Import WeClone-preprocessed chat exports to bootstrap Remnic memory

Downloads

19

Readme

@remnic/import-weclone

Import WeClone-preprocessed chat exports (Telegram, WhatsApp, Discord, Slack) into Remnic to bootstrap a memory store instantly, rather than waiting for organic memory accumulation through daily AI tool usage.

Part of Remnic, the universal memory layer for AI agents.

Install

npm install @remnic/import-weclone

Importing this package registers the WeClone adapter with the core bulk-import registry as a side effect, so openclaw engram bulk-import --source weclone ... works without any explicit setup. Tests that call clearBulkImportSources() can re-register via ensureWecloneImportAdapterRegistered().

Why WeClone?

WeClone already handles the hard parts of chat ingestion:

  • Platform-specific export parsing (Telegram JSON, WhatsApp, Discord, Slack)
  • PII detection and redaction (Microsoft Presidio)
  • Message deduplication and basic cleanup

Rather than duplicate that pipeline, this package consumes WeClone's preprocessed JSON directly and maps it into the bulk-import contract defined by @remnic/core.

Pipeline

WeClone preprocessed JSON
         |
         v
+---------------------------------+
|  parseWeCloneExport             |  parser.ts
|  - platform resolution          |
|  - role inference (self/bot)    |
|  - schema validation            |
+---------------+-----------------+
                | BulkImportSource
                v
+---------------------------------+
|  groupIntoThreads               |  threader.ts
|  - sort by timestamp            |
|  - split on >30 min time gaps   |
|  - merge via reply chains       |
+---------------+-----------------+
                | ThreadGroup[]
                v
+---------------------------------+
|  mapParticipants                |  participant.ts
|  - count messages per sender    |
|  - classify self/frequent/      |
|    occasional                   |
+---------------+-----------------+
                | ParticipantEntity[]
                v
+---------------------------------+
|  chunkThreads                   |  chunker.ts
|  - split long threads with      |
|    overlap for context          |
+---------------+-----------------+
                | ImportTurn[][]
                v
+---------------------------------+
|  runBulkImportPipeline          |  @remnic/core
|  - batch extraction             |
|  - dedup against existing       |
|  - store with trustLevel=import |
+---------------------------------+

CLI usage

The importer is exposed via the engram bulk-import subcommand in @remnic/core:

# Dry-run: parse, validate, and report counts without persisting
openclaw engram bulk-import \
  --source weclone \
  --file ./preprocessed_telegram.json \
  --platform telegram \
  --dry-run

# Persist: run extraction over the export and write memories to disk
openclaw engram bulk-import \
  --source weclone \
  --file ./preprocessed_telegram.json \
  --platform telegram

# Strict mode: fail on any invalid message instead of skipping
openclaw engram bulk-import \
  --source weclone \
  --file ./preprocessed_telegram.json \
  --platform telegram \
  --strict

Persistence is wired through the Remnic orchestrator's extraction pipeline.

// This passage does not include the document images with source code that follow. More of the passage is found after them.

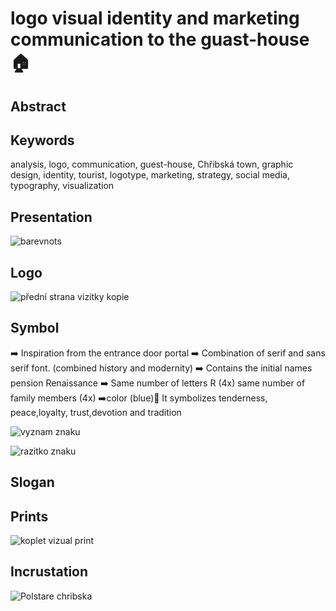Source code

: # logo visual identity and marketing communication to the guast-house🏠

## Abstract

## Keywords

analysis, logo, communication, guest-house, Chřibská town, graphic design, identity, tourist, logotype, marketing, strategy, social media, typography, visualization

## Presentation

![barevnots](https://user-images.githubusercontent.com/79570995/162843336-72569a2d-8b13-47db-909d-32d62d36d470.jpg)


## Logo
![přední strana vizitky kopie](https://user-images.githubusercontent.com/79570995/162841480-cf6d25b4-84b2-482e-8489-931fb87554bb.jpg)

## Symbol

➡️ Inspiration from the entrance
door portal
➡️ Combination of serif and
sans serif font.
(combined history and modernity)
➡️ Contains the initial
names pension Renaissance
➡️ Same number of letters R (4x)
same number of family members (4x)
➡️color (blue)💙
It symbolizes tenderness, peace,loyalty, trust,devotion and tradition

![vyznam znaku](https://user-images.githubusercontent.com/79570995/162843668-749467b7-d124-4f90-9a80-f12dd1b6c167.jpg)

![razitko znaku](https://user-images.githubusercontent.com/79570995/162841590-f9c90c92-09c8-438e-8b40-4db2b3108c61.jpg)


## Slogan

## Prints
![koplet vizual print ](https://user-images.githubusercontent.com/79570995/162840988-a11b8dca-f009-45bf-a6ab-2bf2f03b95e6.jpg)


## Incrustation
![Polstare chribska](https://user-images.githubusercontent.com/79570995/162841381-f4cf3dff-138a-4699-877e-b1eca37d482a.jpg)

Each batch is buffered and extracted the same way an organic conversation would be; memories land under the orchestrator's default-namespace root (memoryDir/facts/ by default). Use --dry-run to validate an export before committing to the extraction cost. Per-invocation namespace override for bulk-import writes is not yet wired — see the note in docs/import-export.md.

Programmatic usage

import { readFileSync } from "node:fs";
import {
  parseWeCloneExport,
  groupIntoThreads,
  mapParticipants,
  chunkThreads,
  // Side-effect import also registers the bulk-import adapter; see `index.ts`.
  wecloneImportAdapter,
} from "@remnic/import-weclone";
import {
  getBulkImportSource,
  runBulkImportPipeline,
} from "@remnic/core";

// The adapter is registered automatically on import. Look it up:
const adapter = getBulkImportSource("weclone");

// 1) Parse a WeClone-preprocessed export.
const raw = JSON.parse(readFileSync("./export.json", "utf8"));
const source = parseWeCloneExport(raw, { platform: "telegram" });

// 2) Pre-process into threads, participants, chunks.
const threads = groupIntoThreads(source.turns);
const participants = mapParticipants(source.turns);
const chunks = chunkThreads(threads, { maxTurnsPerChunk: 20 });

// 3) Run the bulk-import pipeline. In dryRun mode `processBatch` is never
//    called; for real persistence the host CLI supplies an `ingestBatch`
//    callback that wraps `orchestrator.ingestBulkImportBatch` (see
//    `openclaw engram bulk-import`).
const result = await runBulkImportPipeline(
  source,
  { batchSize: 20, dryRun: true, dedup: true, trustLevel: "import" },
  async () => ({ memoriesCreated: 0, duplicatesSkipped: 0 }),
);

Supported platforms

| Platform | --platform value | |-----------|--------------------| | Telegram | telegram | | WhatsApp | whatsapp | | Discord | discord | | Slack | slack |

The parser defaults to telegram when neither options.platform nor an export-level platform field is provided. Unknown platforms are rejected.

Input schema

The parser accepts either:

  1. A wrapper object:

    {
      "platform": "telegram",
      "export_date": "2025-01-10T00:00:00.000Z",
      "messages": [
        {
          "sender": "Alice",
          "text": "hello",
          "timestamp": "2025-01-10T08:00:00.000Z",
          "message_id": "m-001",
          "reply_to_id": "m-000"
        }
      ]
    }
  2. A raw array of messages (platform defaults to telegram).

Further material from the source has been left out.